Tuesday, September 28, 2010

The Afro-Arabian Dedanites

The oldest mosques in Egypt and Baghdad were oriented to Dedan, not Mecca.

Alice C. Linsley

Islam claims that Mecca has always been the sacred center of that faith system. Yet the mosque build by Mohammad in Medina was aligned to Jerusalem. Later the alignment changed to Mecca.

The qiblahs in the oldest mosques in Cairo and in Baghdad point to Dedan, about 500 miles north-northwest of Mecca. This is also where the oldest Arabic scripts have been found.
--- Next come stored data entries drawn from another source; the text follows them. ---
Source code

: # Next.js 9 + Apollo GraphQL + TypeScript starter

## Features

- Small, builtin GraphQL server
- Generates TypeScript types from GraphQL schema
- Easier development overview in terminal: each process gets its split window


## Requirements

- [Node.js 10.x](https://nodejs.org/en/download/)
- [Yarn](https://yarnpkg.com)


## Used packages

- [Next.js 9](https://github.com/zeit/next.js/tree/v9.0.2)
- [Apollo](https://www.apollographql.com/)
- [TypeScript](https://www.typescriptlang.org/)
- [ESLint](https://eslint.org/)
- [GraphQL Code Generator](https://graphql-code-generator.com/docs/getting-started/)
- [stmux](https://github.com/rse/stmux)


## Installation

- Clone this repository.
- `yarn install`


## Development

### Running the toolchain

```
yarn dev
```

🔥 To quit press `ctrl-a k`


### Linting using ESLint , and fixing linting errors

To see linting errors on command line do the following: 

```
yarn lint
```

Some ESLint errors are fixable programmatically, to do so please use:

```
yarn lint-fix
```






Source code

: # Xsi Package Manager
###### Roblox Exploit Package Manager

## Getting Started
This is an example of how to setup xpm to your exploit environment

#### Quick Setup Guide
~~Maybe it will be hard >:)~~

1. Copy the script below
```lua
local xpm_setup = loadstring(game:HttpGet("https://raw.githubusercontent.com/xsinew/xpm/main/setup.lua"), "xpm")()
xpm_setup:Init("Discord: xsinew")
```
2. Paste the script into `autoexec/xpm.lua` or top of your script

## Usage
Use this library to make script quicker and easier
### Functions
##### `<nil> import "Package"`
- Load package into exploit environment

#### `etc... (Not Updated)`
The script is sometimes called "Dedanite" after the location of the trove of archaic Arabic documents. The highest concentration of Old Arabic texts has been found in the region of Dedan (shown on the map on the right side of the Dead Sea across from the word Ham.)

Dedan was home to an industrious Afro-Arabian people who had close association with the Joktanite clans of Arabia and the peoples of Raamah, Sheba, Ophir, and Kush.

The Dedanites were famous as traders and caravan merchants. The regions where they did business were rich in gold, copper, onyx, and fragrant resins used for making incense and perfumes.

Isaiah 21:13 speaks of the "caravans of Dedanites" and Ezekiel 27:20 speaks of Dedan as supplying Tyre with precious things. They traded in spiceivoryincense, and textiles with lands as distant as India, Cambodia and China. They probably also traded in horses which were bred in Sheba. They traded in copper from the 4000 B.C. mines in the Air region of Niger where there are rock drawings of chariots, evidence of early copper smelting, and copper weapons.




The Joktanite clans are related to the Dedanites and to Abraham's Horite Hebrew clans. Joktan is the name of Abraham's first born son by his cousin wife, Keturah. In Hebrew Keturah (qeṭûrâh) refers to incense. Keturah resided in Beersheba, at the southern boundary of Abraham's territory in Edom. This was a stop of the incense road that the Dedanites traveled.

Genesis 10:7 tell us that Dedan the Elder was a grandson of Kush by his son Raamah. Raamah was Nimrod's brother. Raamah settled in the region to the southeast of Dedan while Nimrod built a kingdom in the Tigris-Euphrates River Valley. Genesis reveals a kinship connection between the Afro-Arabian Dedanites and the Afro-Asiatic Arameans. The separation of the two groups in the time of Peleg and Joktan was territorial only, as the ruling lines continued to intermarry.

Dedan the Younger was the son of Abraham's first-born son Joktan (Gen. 25:3). Most Arabs are descended from Abraham through Joktan. He is remembered by Arabs as Yaqtan. Josephus knew him as Joctan and his name is preserved in the ancient town of Jectan near Mecca.